» Exercise brief: Would you please restate all of the entries exactly, apart from the pictures?

» Data shown:
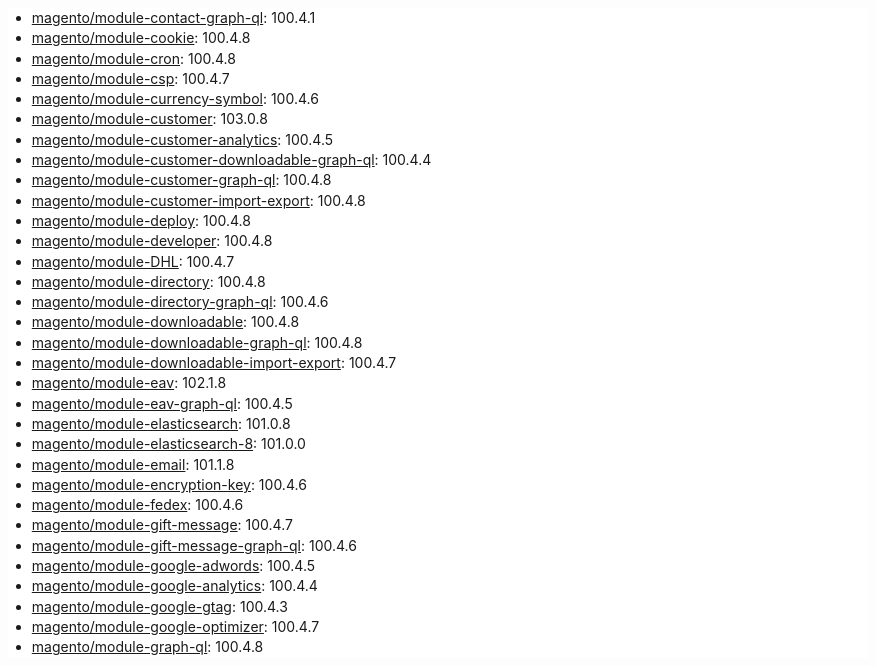 - [magento/module-contact-graph-ql](https://developer.adobe.com/commerce/php/module-reference/module-contact-graph-ql/): 100.4.1
- [magento/module-cookie](https://developer.adobe.com/commerce/php/module-reference/module-cookie/): 100.4.8
- [magento/module-cron](https://developer.adobe.com/commerce/php/module-reference/module-cron/): 100.4.8
- [magento/module-csp](https://developer.adobe.com/commerce/php/module-reference/module-csp/): 100.4.7
- [magento/module-currency-symbol](https://developer.adobe.com/commerce/php/module-reference/module-currency-symbol/): 100.4.6
- [magento/module-customer](https://developer.adobe.com/commerce/php/module-reference/module-customer/): 103.0.8
- [magento/module-customer-analytics](https://developer.adobe.com/commerce/php/module-reference/module-customer-analytics/): 100.4.5
- [magento/module-customer-downloadable-graph-ql](https://developer.adobe.com/commerce/php/module-reference/module-customer-downloadable-graph-ql/): 100.4.4
- [magento/module-customer-graph-ql](https://developer.adobe.com/commerce/php/module-reference/module-customer-graph-ql/): 100.4.8
- [magento/module-customer-import-export](https://developer.adobe.com/commerce/php/module-reference/module-customer-import-export/): 100.4.8
- [magento/module-deploy](https://developer.adobe.com/commerce/php/module-reference/module-deploy/): 100.4.8
- [magento/module-developer](https://developer.adobe.com/commerce/php/module-reference/module-developer/): 100.4.8
- [magento/module-DHL](https://developer.adobe.com/commerce/php/module-reference/module-dhl/): 100.4.7
- [magento/module-directory](https://developer.adobe.com/commerce/php/module-reference/module-directory/): 100.4.8
- [magento/module-directory-graph-ql](https://developer.adobe.com/commerce/php/module-reference/module-directory-graph-ql/): 100.4.6
- [magento/module-downloadable](https://developer.adobe.com/commerce/php/module-reference/module-downloadable/): 100.4.8
- [magento/module-downloadable-graph-ql](https://developer.adobe.com/commerce/php/module-reference/module-downloadable-graph-ql/): 100.4.8
- [magento/module-downloadable-import-export](https://developer.adobe.com/commerce/php/module-reference/module-downloadable-import-export/): 100.4.7
- [magento/module-eav](https://developer.adobe.com/commerce/php/module-reference/module-eav/): 102.1.8
- [magento/module-eav-graph-ql](https://developer.adobe.com/commerce/php/module-reference/module-eav-graph-ql/): 100.4.5
- [magento/module-elasticsearch](https://developer.adobe.com/commerce/php/module-reference/module-elasticsearch/): 101.0.8
- [magento/module-elasticsearch-8](https://developer.adobe.com/commerce/php/module-reference/module-elasticsearch-8/): 101.0.0
- [magento/module-email](https://developer.adobe.com/commerce/php/module-reference/module-email/): 101.1.8
- [magento/module-encryption-key](https://developer.adobe.com/commerce/php/module-reference/module-encryption-key/): 100.4.6
- [magento/module-fedex](https://developer.adobe.com/commerce/php/module-reference/module-fedex/): 100.4.6
- [magento/module-gift-message](https://developer.adobe.com/commerce/php/module-reference/module-gift-message/): 100.4.7
- [magento/module-gift-message-graph-ql](https://developer.adobe.com/commerce/php/module-reference/module-gift-message-graph-ql/): 100.4.6
- [magento/module-google-adwords](https://developer.adobe.com/commerce/php/module-reference/module-google-adwords/): 100.4.5
- [magento/module-google-analytics](https://developer.adobe.com/commerce/php/module-reference/module-google-analytics/): 100.4.4
- [magento/module-google-gtag](https://developer.adobe.com/commerce/php/module-reference/module-google-gtag/): 100.4.3
- [magento/module-google-optimizer](https://developer.adobe.com/commerce/php/module-reference/module-google-optimizer/): 100.4.7
- [magento/module-graph-ql](https://developer.adobe.com/commerce/php/module-reference/module-graph-ql/): 100.4.8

» Written answer:
 - [magento/module-contact-graph-ql](https://developer.adobe.com/commerce/php/module-reference/module-contact-graph-ql/): 100.4.1
- [magento/module-cookie](https://developer.adobe.com/commerce/php/module-reference/module-cookie/): 100.4.8
- [magento/module-cron](https://developer.adobe.com/commerce/php/module-reference/module-cron/): 100.4.8
- [magento/module-csp](https://developer.adobe.com/commerce/php/module-reference/module-csp/): 100.4.7
- [magento/module-currency-symbol](https://developer.adobe.com/commerce/php/module-reference/module-currency-symbol/): 100.4.6
- [magento/module-customer](https://developer.adobe.com/commerce/php/module-reference/module-customer/): 103.0.8
- [magento/module-customer-analytics](https://developer.adobe.com/commerce/php/module-reference/module-customer-analytics/): 100.4.5
- [magento/module-customer-downloadable-graph-ql](https://developer.adobe.com/commerce/php/module-reference/module-customer-downloadable-graph-ql/): 100.4.4
- [magento/module-customer-graph-ql](https://developer.adobe.com/commerce/php/module-reference/module-customer-graph-ql/): 100.4.8
- [magento/module-customer-import-export](https://developer.adobe.com/commerce/php/module-reference/module-customer-import-export/): 100.4.8
- [magento/module-deploy](https://developer.adobe.com/commerce/php/module-reference/module-deploy/): 100.4.8
- [magento/module-developer](https://developer.adobe.com/commerce/php/module-reference/module-developer/): 100.4.8
- [magento/module-DHL](https://developer.adobe.com/commerce/php/module-reference/module-dhl/): 100.4.7
- [magento/module-directory](https://developer.adobe.com/commerce/php/module-reference/module-directory/): 100.4.8
- [magento/module-directory-graph-ql](https://developer.adobe.com/commerce/php/module-reference/module-directory-graph-ql/): 100.4.6
- [magento/module-downloadable](https://developer.adobe.com/commerce/php/module-reference/module-downloadable/): 100.4.8
- [magento/module-downloadable-graph-ql](https://developer.adobe.com/commerce/php/module-reference/module-downloadable-graph-ql/): 100.4.8
- [magento/module-downloadable-import-export](https://developer.adobe.com/commerce/php/module-reference/module-downloadable-import-export/): 100.4.7
- [magento/module-eav](https://developer.adobe.com/commerce/php/module-reference/module-eav/): 102.1.8
- [magento/module-eav-graph-ql](https://developer.adobe.com/commerce/php/module-reference/module-eav-graph-ql/): 100.4.5
- [magento/module-elasticsearch](https://developer.adobe.com/commerce/php/module-reference/module-elasticsearch/): 101.0.8
- [magento/module-elasticsearch-8](https://developer.adobe.com/commerce/php/module-reference/module-elasticsearch-8/): 101.0.0
- [magento/module-email](https://developer.adobe.com/commerce/php/module-reference/module-email/): 101.1.8
- [magento/module-encryption-key](https://developer.adobe.com/commerce/php/module-reference/module-encryption-key/): 100.4.6
- [magento/module-fedex](https://developer.adobe.com/commerce/php/module-reference/module-fedex/): 100.4.6
- [magento/module-gift-message](https://developer.adobe.com/commerce/php/module-reference/module-gift-message/): 100.4.7
- [magento/module-gift-message-graph-ql](https://developer.adobe.com/commerce/php/module-reference/module-gift-message-graph-ql/): 100.4.6
- [magento/module-google-adwords](https://developer.adobe.com/commerce/php/module-reference/module-google-adwords/): 100.4.5
- [magento/module-google-analytics](https://developer.adobe.com/commerce/php/module-reference/module-google-analytics/): 100.4.4
- [magento/module-google-gtag](https://developer.adobe.com/commerce/php/module-reference/module-google-gtag/): 100.4.3
- [magento/module-google-optimizer](https://developer.adobe.com/commerce/php/module-reference/module-google-optimizer/): 100.4.7
- [magento/module-graph-ql](https://developer.adobe.com/commerce/php/module-reference/module-graph-ql/): 100.4.8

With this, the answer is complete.